False Positive adalah film drama thriller arahan John Lee. Film rilisan platform Hulu ini dibintangi oleh Ilana Glazer, Justin Theroux, serta aktor kawakan Pierce Brosnan. Kegelisahan seorang ibu yang tengah mengandung anak pertamanya beberapa kali disajikan dalam film melalui beragam genre. False Positive adalah salah satunya yang tercatat paling unik dengan bermain dengan ranah horor, bahkan pula bisa masuk kategori sci-fi.

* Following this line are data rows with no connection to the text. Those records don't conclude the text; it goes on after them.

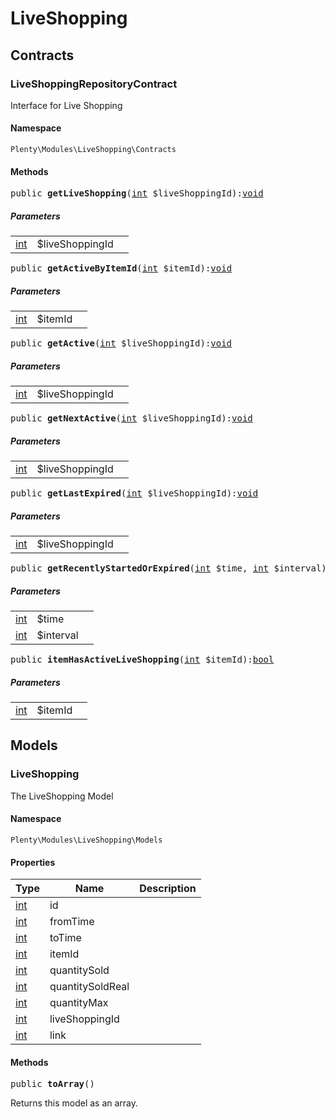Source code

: 

# LiveShopping<a name="liveshopping_liveshopping"></a>
    
## Contracts<a name="liveshopping_liveshopping_contracts"></a>
### LiveShoppingRepositoryContract<a name="liveshopping_contracts_liveshoppingrepositorycontract"></a>

Interface for Live Shopping


#### Namespace

`Plenty\Modules\LiveShopping\Contracts`





#### Methods

<pre>public <strong>getLiveShopping</strong>(<a target="_blank" href="http://php.net/int">int</a> $liveShoppingId):<a href="miscellaneous#miscellaneous__void">void</a>
</pre>

    

    
##### <strong>Parameters</strong>
    
<table class="table table-condensed">    <tr>
        <td><a target="_blank" href="http://php.net/int">int</a></td>
        <td>$liveShoppingId</td>
        <td></td>
    </tr>
</table>


<pre>public <strong>getActiveByItemId</strong>(<a target="_blank" href="http://php.net/int">int</a> $itemId):<a href="miscellaneous#miscellaneous__void">void</a>
</pre>

    

    
##### <strong>Parameters</strong>
    
<table class="table table-condensed">    <tr>
        <td><a target="_blank" href="http://php.net/int">int</a></td>
        <td>$itemId</td>
        <td></td>
    </tr>
</table>


<pre>public <strong>getActive</strong>(<a target="_blank" href="http://php.net/int">int</a> $liveShoppingId):<a href="miscellaneous#miscellaneous__void">void</a>
</pre>

    

    
##### <strong>Parameters</strong>
    
<table class="table table-condensed">    <tr>
        <td><a target="_blank" href="http://php.net/int">int</a></td>
        <td>$liveShoppingId</td>
        <td></td>
    </tr>
</table>


<pre>public <strong>getNextActive</strong>(<a target="_blank" href="http://php.net/int">int</a> $liveShoppingId):<a href="miscellaneous#miscellaneous__void">void</a>
</pre>

    

    
##### <strong>Parameters</strong>
    
<table class="table table-condensed">    <tr>
        <td><a target="_blank" href="http://php.net/int">int</a></td>
        <td>$liveShoppingId</td>
        <td></td>
    </tr>
</table>


<pre>public <strong>getLastExpired</strong>(<a target="_blank" href="http://php.net/int">int</a> $liveShoppingId):<a href="miscellaneous#miscellaneous__void">void</a>
</pre>

    

    
##### <strong>Parameters</strong>
    
<table class="table table-condensed">    <tr>
        <td><a target="_blank" href="http://php.net/int">int</a></td>
        <td>$liveShoppingId</td>
        <td></td>
    </tr>
</table>


<pre>public <strong>getRecentlyStartedOrExpired</strong>(<a target="_blank" href="http://php.net/int">int</a> $time, <a target="_blank" href="http://php.net/int">int</a> $interval):<a href="miscellaneous#miscellaneous__void">void</a>
</pre>

    

    
##### <strong>Parameters</strong>
    
<table class="table table-condensed">    <tr>
        <td><a target="_blank" href="http://php.net/int">int</a></td>
        <td>$time</td>
        <td></td>
    </tr>
    <tr>
        <td><a target="_blank" href="http://php.net/int">int</a></td>
        <td>$interval</td>
        <td></td>
    </tr>
</table>


<pre>public <strong>itemHasActiveLiveShopping</strong>(<a target="_blank" href="http://php.net/int">int</a> $itemId):<a target="_blank" href="http://php.net/bool">bool</a></pre>

    

    
##### <strong>Parameters</strong>
    
<table class="table table-condensed">    <tr>
        <td><a target="_blank" href="http://php.net/int">int</a></td>
        <td>$itemId</td>
        <td></td>
    </tr>
</table>


## Models<a name="liveshopping_liveshopping_models"></a>
### LiveShopping<a name="liveshopping_models_liveshopping"></a>

The LiveShopping Model


#### Namespace

`Plenty\Modules\LiveShopping\Models`




#### Properties

<table class="table table-bordered table-striped table-condensed table-hover">
    <thead>
    <tr>
        <th>Type</th>
        <th>Name</th>
        <th>Description</th>
    </tr>
    </thead>
    <tbody><tr>
            <td><a target="_blank" href="http://php.net/int">int</a></td>
            <td>id</td>
            <td></td>
        </tr><tr>
            <td><a target="_blank" href="http://php.net/int">int</a></td>
            <td>fromTime</td>
            <td></td>
        </tr><tr>
            <td><a target="_blank" href="http://php.net/int">int</a></td>
            <td>toTime</td>
            <td></td>
        </tr><tr>
            <td><a target="_blank" href="http://php.net/int">int</a></td>
            <td>itemId</td>
            <td></td>
        </tr><tr>
            <td><a target="_blank" href="http://php.net/int">int</a></td>
            <td>quantitySold</td>
            <td></td>
        </tr><tr>
            <td><a target="_blank" href="http://php.net/int">int</a></td>
            <td>quantitySoldReal</td>
            <td></td>
        </tr><tr>
            <td><a target="_blank" href="http://php.net/int">int</a></td>
            <td>quantityMax</td>
            <td></td>
        </tr><tr>
            <td><a target="_blank" href="http://php.net/int">int</a></td>
            <td>liveShoppingId</td>
            <td></td>
        </tr><tr>
            <td><a target="_blank" href="http://php.net/int">int</a></td>
            <td>link</td>
            <td></td>
        </tr></tbody>
</table>


#### Methods

<pre>public <strong>toArray</strong>()</pre>

    
Returns this model as an array.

Adrian (Theroux) dan Lucy (Glazer) tidak dikaruniai seorang anak setelah beberapa tahun pernikahan mereka. Akhirnya mereka memutuskan untuk mengunjungi klinik seorang dokter spesialis kandungan kenamaan, John Hindle (Brosnan) yang juga mantan dosen Adrian. Setelahnya, Lucy pun hamil. Dalam perkembangan, Lucy menemui beberapa kejanggalan pada praktik sang dokter serta pula kecurigaan pada suaminya. Ataukah, ini semua hanya delusi sang ibu yang terlalu khawatir terhadap kondisi janinnya?
Formula macam ini seringkali kita lihat dalam genre horor di mana sisi kewarasan sang protagonis dipertanyakan. Apakah sang ibu yang sudah tidak waras atau delusional, ataukah apa yang ia cemaskan, rasakan, atau lihat adalah kenyataan? Film horor garapan Ari Aster misalnya, Hereditary serta Midsommar bermain-main di wilayah ini dengan brilian hingga sulit diantisipasi penonton. False Positive, bermain sangat baik mengemas sisi misteri plotnya nyaris sepanjang film. Penonton memang tak sulit menduga opsi arah kisahnya karena sepanjang plot, dua sisi ini saling ditonjolkan sama baiknya. Penonton dibawa masuk ke dalam rasa penasaran tak berujung yang akhirnya “terjawab” di-ending. Iyakah?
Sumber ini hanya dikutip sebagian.